Was hat Sie bewogen, sich (ausgerechnet) in dieser Zeit für die Zukunft des Öffentlichen Gesundheitsdienstes zu bewerben?
Mich reizt daran mitzuarbeiten, das große Potenzial des Öffentlichen Gesundheitsdienstes zu heben. Denn zehn Jahre lang war ich nebenberuflich als Dozent bei der Akademie für Öffentliches Gesundheitswesen tätig und konnte sehen, was d schlummert. Mit dem Pakt für den ÖGD hat die Politik im September vergangenen Jahres den Weg für eine bessere personelle und technische Ausstattung der Gesundheitsämter geebnet. Die Akademie hat die Stelle ausgeschrieben – und ich habe gerne den Schritt in den ÖGD gewagt.
Was haben Sie sich für Ihre ersten 100 Tage vorgenommen?

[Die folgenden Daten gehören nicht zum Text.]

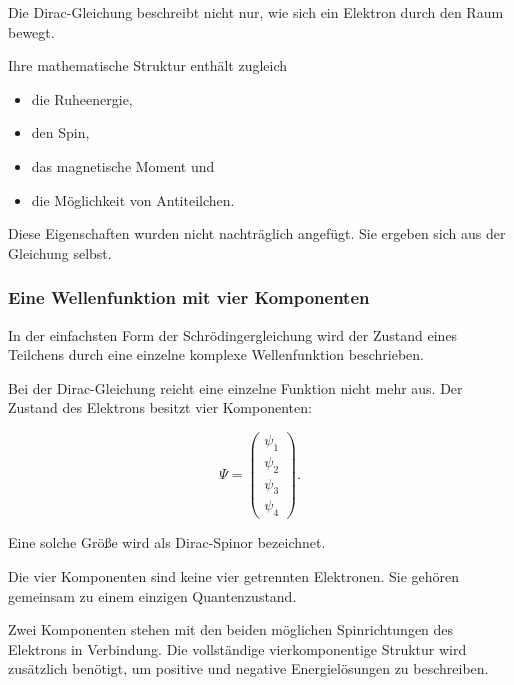 \begin{DidacticBox}
	\label{box:mehr_als_bewegungsgleichung_dirac}
	
	Die Dirac-Gleichung beschreibt nicht nur, wie sich ein Elektron durch
	den Raum bewegt.
	
	Ihre mathematische Struktur enthält zugleich
	
	\begin{itemize}
		\item die Ruheenergie,
		\item den Spin,
		\item das magnetische Moment und
		\item die Möglichkeit von Antiteilchen.
	\end{itemize}
	
	Diese Eigenschaften wurden nicht nachträglich angefügt. Sie ergeben
	sich aus der Gleichung selbst.
\end{DidacticBox}

\subsubsection*{Eine Wellenfunktion mit vier Komponenten}

In der einfachsten Form der Schrödingergleichung wird der Zustand eines
Teilchens durch eine einzelne komplexe Wellenfunktion beschrieben.

Bei der Dirac-Gleichung reicht eine einzelne Funktion nicht mehr aus.
Der Zustand des Elektrons besitzt vier Komponenten:

\begin{equation}
	\Psi
	=
	\begin{pmatrix}
		\psi_1 \\
		\psi_2 \\
		\psi_3 \\
		\psi_4
	\end{pmatrix}.
	\label{eq:vierkomponentiger_dirac_spinor_kapitel07}
\end{equation}

Eine solche Größe wird als Dirac-Spinor%
 bezeichnet.

Die vier Komponenten sind keine vier getrennten Elektronen. Sie
gehören gemeinsam zu einem einzigen Quantenzustand.

Zwei Komponenten stehen mit den beiden möglichen Spinrichtungen des
Elektrons in Verbindung. Die vollständige vierkomponentige Struktur
wird zusätzlich benötigt, um positive und negative Energielösungen zu
beschreiben.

Zunächst einmal helfe ich der Akademie mit meinen Kommunikations- und Digitalisierungs-Kenntnissen, die akuten Aufgaben in der Pandemie zu bewältigen. Es geht zum Beispiel darum, neue eLearnings über Impfungen gegen das Coronavirus oder zu SORMAS zu erstellen bzw. zu kommunizieren. Wir produzieren derzeit zudem eine neue Website über digitale Tools für den ÖGD. Und natürlich will ich in den ersten 100 Tagen den Digitalisierungs-Bereich in der Akademie personell und organisatorisch aufgebaut haben. Da gehört für mich auch eine ganz intensive Vernetzung mit den Gesundheitsämtern dazu, denn die wollen wir in der Akademie unterstützen.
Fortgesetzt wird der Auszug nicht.